George Ernest Thompson Edalji (March 1876 – 17 June 1953) was famously and wrongly convicted of one of the 'Great Wyrley Outrages,' (the village of Great Wyrley being some eight-and-a-half miles south of Rugeley, but cleared as the result of an investigation by Arthur Conan Doyle. Julian Barnes's 2005 novel Arthur & George recounts the entire episode in great detail, though it does not always stick to the historical record (see Roger Oldfield's book 'Outrage: The Edalji Five and the Shadow of Sherlock Holmes', Vanguard Press). Edalji was educated at Rugeley grammar school in the 1880s.

Christina Collins

The body of Christina Collins was discovered in the Trent and Mersey Canal in Rugeley on 17 June 1839. She was believed to have been raped and murdered by Shale who had agreed to transport her from Liverpool to London to join her husband.
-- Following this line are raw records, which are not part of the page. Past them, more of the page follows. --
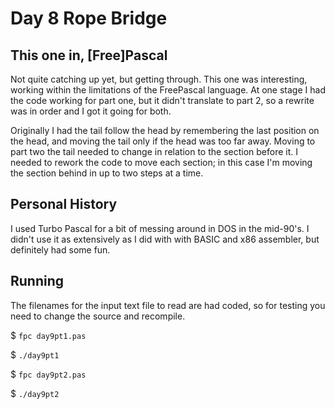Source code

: # Day 8 Rope Bridge

## This one in, [Free]Pascal

Not quite catching up yet, but getting through. This one was interesting, working within the limitations of the FreePascal language. At one stage I had the code working for part one, but it didn't translate to part 2, so a rewrite was in order and I got it going for both.

Originally I had the tail follow the head by remembering the last position on the head, and moving the tail only if the head was too far away. Moving to part two the tail needed to change in relation to the section before it. I needed to rework the code to move each section; in this case I'm moving the section behind in up to two steps at a time.

## Personal History

I used Turbo Pascal for a bit of messing around in DOS in the mid-90's. I didn't use it as extensively as I did with with BASIC and x86 assembler, but definitely had some fun.

## Running

The filenames for the input text file to read are had coded, so for testing you need to change the source and recompile.

$ `fpc day9pt1.pas`

$ `./day9pt1`

$ `fpc day9pt2.pas`

$ `./day9pt2`

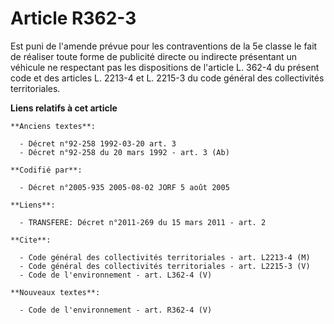 # Article R362-3

Est puni de l'amende prévue pour les contraventions de la 5e classe le fait de réaliser toute forme de publicité directe ou
indirecte présentant un véhicule ne respectant pas les dispositions de l'article L. 362-4 du présent code et des articles L.
2213-4 et L. 2215-3 du code général des collectivités territoriales.

**Liens relatifs à cet article**

	**Anciens textes**:

	  - Décret n°92-258 1992-03-20 art. 3
	  - Décret n°92-258 du 20 mars 1992 - art. 3 (Ab)

	**Codifié par**:

	  - Décret n°2005-935 2005-08-02 JORF 5 août 2005

	**Liens**:

	  - TRANSFERE: Décret n°2011-269 du 15 mars 2011 - art. 2

	**Cite**:

	  - Code général des collectivités territoriales - art. L2213-4 (M)
	  - Code général des collectivités territoriales - art. L2215-3 (V)
	  - Code de l'environnement - art. L362-4 (V)

	**Nouveaux textes**:

	  - Code de l'environnement - art. R362-4 (V)

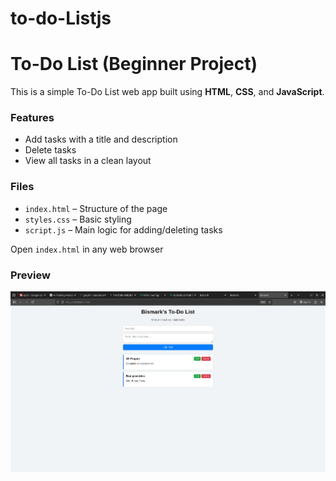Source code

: # to-do-Listjs

# To-Do List (Beginner Project)

This is a simple To-Do List web app built using **HTML**, **CSS**, and **JavaScript**.

### Features

- Add tasks with a title and description
- Delete tasks
- View all tasks in a clean layout

### Files

- `index.html` – Structure of the page
- `styles.css` – Basic styling
- `script.js` – Main logic for adding/deleting tasks

 Open `index.html` in any web browser

### Preview

![screenshot](/images/toList1.png) 

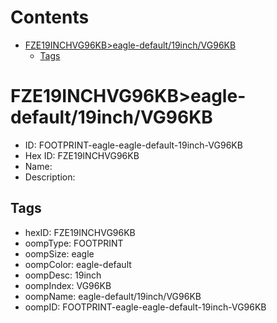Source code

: 



Contents
========

* [FZE19INCHVG96KB>eagle-default/19inch/VG96KB](#fze19inchvg96kbeagle-default19inchvg96kb)
	* [Tags](#tags)

# FZE19INCHVG96KB>eagle-default/19inch/VG96KB

- ID: FOOTPRINT-eagle-eagle-default-19inch-VG96KB
- Hex ID: FZE19INCHVG96KB
- Name: 
- Description: 

## Tags

- hexID: FZE19INCHVG96KB
- oompType: FOOTPRINT
- oompSize: eagle
- oompColor: eagle-default
- oompDesc: 19inch
- oompIndex: VG96KB
- oompName: eagle-default/19inch/VG96KB
- oompID: FOOTPRINT-eagle-eagle-default-19inch-VG96KB
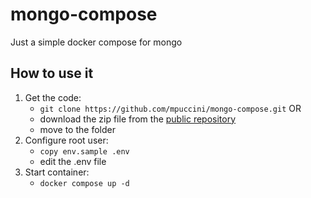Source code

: # mongo-compose
Just a simple docker compose for mongo

## How to use it

1. Get the code:  
    - `git clone https://github.com/mpuccini/mongo-compose.git` OR 
    - download the zip file from the [public repository](https://github.com/mpuccini/mongo-compose) 
    - move to the folder
2. Configure root user:  
    - `copy env.sample .env` 
    - edit the .env file   
3. Start container:  
    - `docker compose up -d`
The steps which she was carried up are still known as the 'bloody steps' to this day. Although, as they are made from sandstone, the steps have no doubt been replaced several times, local legend has it that they sometimes ooze blood and her ghost appears upon them. Christina's grave can still be seen today in the churchyard at St Augustine's. Three of the four bargemen were charged with her murder. The story of her murder was the inspiration for an Inspector Morse mystery first broadcast in 1998, entitled The Wench is Dead.